L’entreprise a d’ailleurs fait son mea-culpa, lundi, en reconnaissant ne pas avoir « toujours su trouver les meilleurs moyens de travailler avec le gouvernement du Québec » et se disant maintenant prête à essayer de trouver un compromis lors des consultations sur le projet de loi.

Pour Ahmed El-Geneidy, directeur du Groupe de recherche sur le transport de McGill, Uber ne devrait pas être soumise aux mêmes règles que les taxis. L’entreprise fait partie de la nouvelle réalité que représente l’économie du partage, à laquelle il faut s’adapter. « Mais ce n’est pas une raison pour lui donner carte blanche, précise-t-il. Uber devrait payer des impôts. »

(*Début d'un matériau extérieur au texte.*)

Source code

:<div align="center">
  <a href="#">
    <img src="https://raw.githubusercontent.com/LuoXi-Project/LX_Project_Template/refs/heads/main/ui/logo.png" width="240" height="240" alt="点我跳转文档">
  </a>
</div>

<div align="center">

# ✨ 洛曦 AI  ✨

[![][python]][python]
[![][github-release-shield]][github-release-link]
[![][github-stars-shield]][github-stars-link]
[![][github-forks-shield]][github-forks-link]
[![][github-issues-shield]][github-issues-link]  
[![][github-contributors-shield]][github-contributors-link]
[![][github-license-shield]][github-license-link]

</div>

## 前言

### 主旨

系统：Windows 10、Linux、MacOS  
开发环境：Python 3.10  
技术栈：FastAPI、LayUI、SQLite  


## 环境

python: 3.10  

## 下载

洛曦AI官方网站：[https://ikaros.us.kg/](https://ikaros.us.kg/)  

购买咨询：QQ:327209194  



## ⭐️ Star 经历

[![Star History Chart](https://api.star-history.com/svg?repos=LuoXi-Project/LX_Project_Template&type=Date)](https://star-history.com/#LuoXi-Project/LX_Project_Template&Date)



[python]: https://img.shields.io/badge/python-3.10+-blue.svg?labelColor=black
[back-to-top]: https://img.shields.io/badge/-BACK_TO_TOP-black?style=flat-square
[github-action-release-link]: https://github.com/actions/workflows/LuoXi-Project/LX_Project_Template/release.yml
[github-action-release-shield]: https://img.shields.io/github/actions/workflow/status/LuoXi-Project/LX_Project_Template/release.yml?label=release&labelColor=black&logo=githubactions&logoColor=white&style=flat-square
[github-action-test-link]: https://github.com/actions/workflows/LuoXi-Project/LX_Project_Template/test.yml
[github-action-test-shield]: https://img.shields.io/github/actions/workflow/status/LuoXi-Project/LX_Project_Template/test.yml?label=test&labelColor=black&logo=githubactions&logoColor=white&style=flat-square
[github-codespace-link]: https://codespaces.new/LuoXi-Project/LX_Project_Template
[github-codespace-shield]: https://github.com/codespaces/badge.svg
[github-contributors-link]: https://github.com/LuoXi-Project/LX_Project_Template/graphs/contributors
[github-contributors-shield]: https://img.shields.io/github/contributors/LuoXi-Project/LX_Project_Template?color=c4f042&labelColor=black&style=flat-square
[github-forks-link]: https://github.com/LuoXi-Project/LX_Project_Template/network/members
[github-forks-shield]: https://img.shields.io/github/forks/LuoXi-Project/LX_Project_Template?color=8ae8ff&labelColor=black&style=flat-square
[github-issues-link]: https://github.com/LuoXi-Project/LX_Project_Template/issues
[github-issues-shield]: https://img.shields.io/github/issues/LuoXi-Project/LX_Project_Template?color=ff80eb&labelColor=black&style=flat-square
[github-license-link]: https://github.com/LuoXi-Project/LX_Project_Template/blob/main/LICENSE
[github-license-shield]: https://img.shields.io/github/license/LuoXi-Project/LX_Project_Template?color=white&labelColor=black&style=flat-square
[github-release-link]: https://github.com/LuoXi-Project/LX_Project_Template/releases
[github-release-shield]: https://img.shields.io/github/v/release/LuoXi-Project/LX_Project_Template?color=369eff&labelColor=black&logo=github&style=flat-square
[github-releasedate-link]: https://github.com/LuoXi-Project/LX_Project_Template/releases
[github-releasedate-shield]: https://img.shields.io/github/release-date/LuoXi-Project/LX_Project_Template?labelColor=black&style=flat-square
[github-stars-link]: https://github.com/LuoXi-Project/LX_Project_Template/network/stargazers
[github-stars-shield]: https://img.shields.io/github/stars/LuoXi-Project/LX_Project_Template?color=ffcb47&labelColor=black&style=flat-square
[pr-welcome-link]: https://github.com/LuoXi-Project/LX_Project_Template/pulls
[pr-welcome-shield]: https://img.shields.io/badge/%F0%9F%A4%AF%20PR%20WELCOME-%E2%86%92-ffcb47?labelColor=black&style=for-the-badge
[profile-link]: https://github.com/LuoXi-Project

Le professeur croit qu’il faudrait surtout revoir le modèle d’attribution des permis de taxi. « Le prix du permis (200 000 $) est le principal problème. Aidons les chauffeurs de taxi à concurrencer des entreprises comme Uber. »

En rejetant le modèle d’Uber, le Québec freine-t-il l’innovation? « Il faut être neutre envers l’innovation, dit Richard Shearmur. L’innovation n’est pas automatiquement une bonne chose. On n’a qu’à penser aux produits financiers du milieu des années 2000 ou à la thalidomide, considérés comme des innovations à l’époque. Il faut prendre le temps de mesurer les dimensions sociales des innovations. »

Le SLR de la Caisse de dépôt peut-il être rentable?

Interrogé au sujet du système léger sur rail (SLR) annoncé par la Caisse de dépôt et placement du Québec le 22 avril dernier, le professeur Shearmur fait remarquer que l’objectif du projet n’est pas clair.

Le train léger ne réduira pas nécessairement l’utilisation de la voiture, selon lui. « S’il y a des gens qui prenaient leur voiture et qui décideront de prendre le nouveau train, d’autres automobilistes les remplaceront. La seule manière de réduire l’utilisation de l’automobile est de réduire la fluidité des routes – avec des routes plus étroites – ou d’installer des péages. » En outre, s’il est plus facile de quitter la Rive Sud, cela pourrait accroître l’étalement urbain, note-t-il.

« Ce qui manque à Montréal, c’est une vision globale à l’échelle de la métropole sur la façon d’organiser la mobilité des gens pour les 50 années à venir. Tout se fait à la pièce », souligne-t-il.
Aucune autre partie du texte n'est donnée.